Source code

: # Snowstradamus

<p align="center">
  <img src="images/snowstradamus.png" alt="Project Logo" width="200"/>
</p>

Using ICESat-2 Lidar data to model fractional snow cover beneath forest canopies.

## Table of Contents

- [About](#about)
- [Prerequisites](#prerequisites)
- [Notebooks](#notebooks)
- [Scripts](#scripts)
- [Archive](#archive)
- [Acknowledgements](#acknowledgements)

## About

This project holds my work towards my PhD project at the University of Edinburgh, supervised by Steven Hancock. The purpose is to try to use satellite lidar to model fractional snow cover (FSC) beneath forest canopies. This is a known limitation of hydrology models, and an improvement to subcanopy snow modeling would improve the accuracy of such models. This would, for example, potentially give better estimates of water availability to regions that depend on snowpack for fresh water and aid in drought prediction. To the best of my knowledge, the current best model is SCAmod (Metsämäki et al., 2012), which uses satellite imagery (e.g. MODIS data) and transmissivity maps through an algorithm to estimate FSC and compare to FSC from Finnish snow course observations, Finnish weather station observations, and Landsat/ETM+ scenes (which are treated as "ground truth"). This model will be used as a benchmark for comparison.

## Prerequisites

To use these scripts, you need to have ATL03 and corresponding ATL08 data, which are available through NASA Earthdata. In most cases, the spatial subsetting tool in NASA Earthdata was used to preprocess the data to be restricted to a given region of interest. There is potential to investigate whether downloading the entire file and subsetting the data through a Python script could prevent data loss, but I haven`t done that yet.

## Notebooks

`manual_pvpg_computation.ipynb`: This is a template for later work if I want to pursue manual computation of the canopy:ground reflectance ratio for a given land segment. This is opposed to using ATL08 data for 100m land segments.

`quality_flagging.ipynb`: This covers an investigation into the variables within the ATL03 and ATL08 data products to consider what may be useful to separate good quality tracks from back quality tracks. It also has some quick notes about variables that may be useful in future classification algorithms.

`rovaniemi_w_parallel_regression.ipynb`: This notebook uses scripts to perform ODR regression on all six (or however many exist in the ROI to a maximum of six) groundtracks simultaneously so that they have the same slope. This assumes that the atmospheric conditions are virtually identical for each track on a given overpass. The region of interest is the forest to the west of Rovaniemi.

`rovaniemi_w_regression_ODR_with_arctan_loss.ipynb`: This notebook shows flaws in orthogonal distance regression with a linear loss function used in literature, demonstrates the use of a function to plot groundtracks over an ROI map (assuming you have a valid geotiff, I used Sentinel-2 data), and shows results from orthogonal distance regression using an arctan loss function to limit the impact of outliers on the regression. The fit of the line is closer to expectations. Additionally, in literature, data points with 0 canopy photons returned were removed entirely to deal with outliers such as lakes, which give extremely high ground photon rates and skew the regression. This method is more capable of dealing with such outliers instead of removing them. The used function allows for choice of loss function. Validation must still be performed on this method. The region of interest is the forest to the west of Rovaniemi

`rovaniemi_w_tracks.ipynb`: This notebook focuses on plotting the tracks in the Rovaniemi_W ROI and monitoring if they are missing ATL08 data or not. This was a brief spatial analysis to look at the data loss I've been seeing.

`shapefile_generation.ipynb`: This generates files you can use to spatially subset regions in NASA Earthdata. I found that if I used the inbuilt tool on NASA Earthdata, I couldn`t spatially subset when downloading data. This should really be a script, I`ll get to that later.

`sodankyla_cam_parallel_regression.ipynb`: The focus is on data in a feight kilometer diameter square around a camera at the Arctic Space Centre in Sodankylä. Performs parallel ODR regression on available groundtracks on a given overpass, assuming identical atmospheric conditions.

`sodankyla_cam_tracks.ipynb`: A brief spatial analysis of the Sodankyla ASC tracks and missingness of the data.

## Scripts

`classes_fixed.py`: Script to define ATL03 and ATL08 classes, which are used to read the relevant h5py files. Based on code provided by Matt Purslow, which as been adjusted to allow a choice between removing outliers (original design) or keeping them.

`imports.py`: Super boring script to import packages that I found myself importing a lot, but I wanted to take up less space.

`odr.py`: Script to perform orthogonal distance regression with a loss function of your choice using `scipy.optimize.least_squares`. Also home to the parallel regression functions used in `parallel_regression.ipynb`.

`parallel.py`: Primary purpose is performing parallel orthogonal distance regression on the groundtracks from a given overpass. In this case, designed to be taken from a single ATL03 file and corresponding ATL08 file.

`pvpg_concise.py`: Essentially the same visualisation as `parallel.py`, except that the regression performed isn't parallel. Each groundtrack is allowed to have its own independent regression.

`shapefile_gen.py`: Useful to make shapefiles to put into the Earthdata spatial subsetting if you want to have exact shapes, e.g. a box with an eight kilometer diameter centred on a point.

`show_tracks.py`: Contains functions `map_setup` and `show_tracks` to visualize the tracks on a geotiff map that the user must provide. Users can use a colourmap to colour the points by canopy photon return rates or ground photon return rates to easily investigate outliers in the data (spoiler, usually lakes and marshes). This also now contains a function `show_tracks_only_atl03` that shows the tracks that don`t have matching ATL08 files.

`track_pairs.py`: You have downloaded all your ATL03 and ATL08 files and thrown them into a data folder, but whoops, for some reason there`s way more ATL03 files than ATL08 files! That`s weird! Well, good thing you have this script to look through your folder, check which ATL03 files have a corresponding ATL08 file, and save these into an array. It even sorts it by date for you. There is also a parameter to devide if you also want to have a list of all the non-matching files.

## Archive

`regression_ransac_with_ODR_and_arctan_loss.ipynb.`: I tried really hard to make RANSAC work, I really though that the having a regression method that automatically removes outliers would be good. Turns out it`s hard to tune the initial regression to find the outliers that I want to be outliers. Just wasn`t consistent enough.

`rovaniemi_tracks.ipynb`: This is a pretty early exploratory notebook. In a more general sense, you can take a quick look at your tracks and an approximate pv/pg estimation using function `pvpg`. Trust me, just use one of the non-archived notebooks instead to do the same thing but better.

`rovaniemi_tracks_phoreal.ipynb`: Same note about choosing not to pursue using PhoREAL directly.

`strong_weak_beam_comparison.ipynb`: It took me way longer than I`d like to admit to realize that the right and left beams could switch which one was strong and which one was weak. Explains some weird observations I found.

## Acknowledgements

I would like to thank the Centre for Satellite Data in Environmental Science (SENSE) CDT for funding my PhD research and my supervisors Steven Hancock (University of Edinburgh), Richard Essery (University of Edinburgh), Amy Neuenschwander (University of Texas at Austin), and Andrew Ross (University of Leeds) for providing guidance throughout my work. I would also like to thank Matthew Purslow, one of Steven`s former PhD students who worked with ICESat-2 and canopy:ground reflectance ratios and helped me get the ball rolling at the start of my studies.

*Task requirements:* Please copy each line of the entries in which the word "better" shows up.

*Response to this task:*
This project holds my work towards my PhD project at the University of Edinburgh, supervised by Steven Hancock. The purpose is to try to use satellite lidar to model fractional snow cover (FSC) beneath forest canopies. This is a known limitation of hydrology models, and an improvement to subcanopy snow modeling would improve the accuracy of such models. This would, for example, potentially give better estimates of water availability to regions that depend on snowpack for fresh water and aid in drought prediction. To the best of my knowledge, the current best model is SCAmod (Metsämäki et al., 2012), which uses satellite imagery (e.g. MODIS data) and transmissivity maps through an algorithm to estimate FSC and compare to FSC from Finnish snow course observations, Finnish weather station observations, and Landsat/ETM+ scenes (which are treated as "ground truth"). This model will be used as a benchmark for comparison.
`rovaniemi_tracks.ipynb`: This is a pretty early exploratory notebook. In a more general sense, you can take a quick look at your tracks and an approximate pv/pg estimation using function `pvpg`. Trust me, just use one of the non-archived notebooks instead to do the same thing but better.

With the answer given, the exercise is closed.